**Material provided**
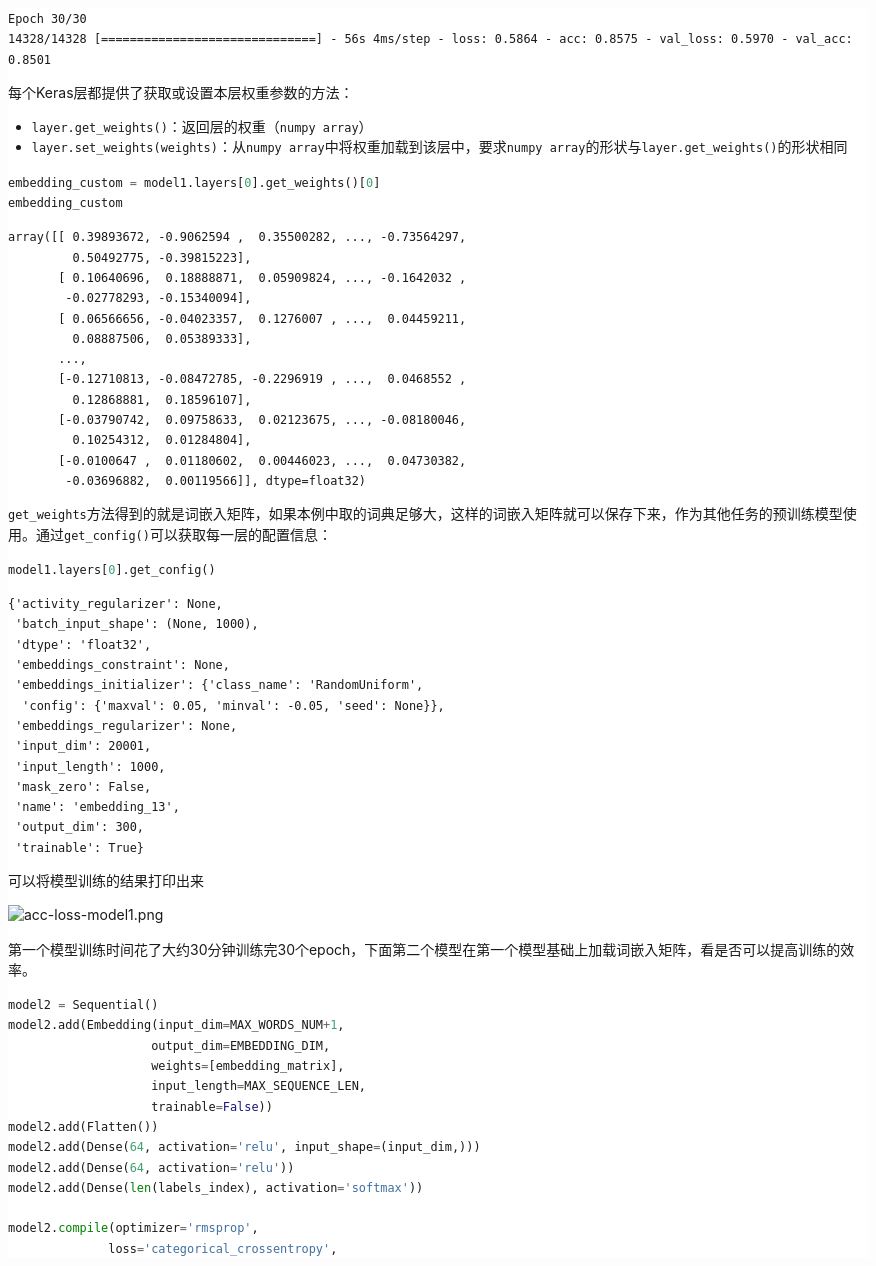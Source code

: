     Epoch 30/30
    14328/14328 [==============================] - 56s 4ms/step - loss: 0.5864 - acc: 0.8575 - val_loss: 0.5970 - val_acc: 0.8501

每个Keras层都提供了获取或设置本层权重参数的方法：

- `layer.get_weights()`：返回层的权重（`numpy array`）
- `layer.set_weights(weights)`：从`numpy array`中将权重加载到该层中，要求`numpy array`的形状与`layer.get_weights()`的形状相同

```python
embedding_custom = model1.layers[0].get_weights()[0]
embedding_custom
```

    array([[ 0.39893672, -0.9062594 ,  0.35500282, ..., -0.73564297,
             0.50492775, -0.39815223],
           [ 0.10640696,  0.18888871,  0.05909824, ..., -0.1642032 ,
            -0.02778293, -0.15340094],
           [ 0.06566656, -0.04023357,  0.1276007 , ...,  0.04459211,
             0.08887506,  0.05389333],
           ...,
           [-0.12710813, -0.08472785, -0.2296919 , ...,  0.0468552 ,
             0.12868881,  0.18596107],
           [-0.03790742,  0.09758633,  0.02123675, ..., -0.08180046,
             0.10254312,  0.01284804],
           [-0.0100647 ,  0.01180602,  0.00446023, ...,  0.04730382,
            -0.03696882,  0.00119566]], dtype=float32)

`get_weights`方法得到的就是词嵌入矩阵，如果本例中取的词典足够大，这样的词嵌入矩阵就可以保存下来，作为其他任务的预训练模型使用。通过`get_config()`可以获取每一层的配置信息：

```python
model1.layers[0].get_config()
```

    {'activity_regularizer': None,
     'batch_input_shape': (None, 1000),
     'dtype': 'float32',
     'embeddings_constraint': None,
     'embeddings_initializer': {'class_name': 'RandomUniform',
      'config': {'maxval': 0.05, 'minval': -0.05, 'seed': None}},
     'embeddings_regularizer': None,
     'input_dim': 20001,
     'input_length': 1000,
     'mask_zero': False,
     'name': 'embedding_13',
     'output_dim': 300,
     'trainable': True}

可以将模型训练的结果打印出来

![acc-loss-model1.png](https://cdn.jsdelivr.net/gh/lijqhs/cdn@1.0/img/post/acc-loss-model1.png)

第一个模型训练时间花了大约30分钟训练完30个epoch，下面第二个模型在第一个模型基础上加载词嵌入矩阵，看是否可以提高训练的效率。

```python
model2 = Sequential()
model2.add(Embedding(input_dim=MAX_WORDS_NUM+1,
                    output_dim=EMBEDDING_DIM,
                    weights=[embedding_matrix],
                    input_length=MAX_SEQUENCE_LEN,
                    trainable=False))
model2.add(Flatten())
model2.add(Dense(64, activation='relu', input_shape=(input_dim,)))
model2.add(Dense(64, activation='relu'))
model2.add(Dense(len(labels_index), activation='softmax'))

model2.compile(optimizer='rmsprop',
              loss='categorical_crossentropy',
```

**Exercise objective**
After locating the line holding "每个Keras层都提供了获取或设置本层权重参数的方法：" above, output exactly that line and every line after it through the line holding "0.05909824, ..., -0.1642032". Include nothing else.

**The completed task**
每个Keras层都提供了获取或设置本层权重参数的方法：

- `layer.get_weights()`：返回层的权重（`numpy array`）
- `layer.set_weights(weights)`：从`numpy array`中将权重加载到该层中，要求`numpy array`的形状与`layer.get_weights()`的形状相同

```python
embedding_custom = model1.layers[0].get_weights()[0]
embedding_custom
```

    array([[ 0.39893672, -0.9062594 ,  0.35500282, ..., -0.73564297,
             0.50492775, -0.39815223],
           [ 0.10640696,  0.18888871,  0.05909824, ..., -0.1642032 ,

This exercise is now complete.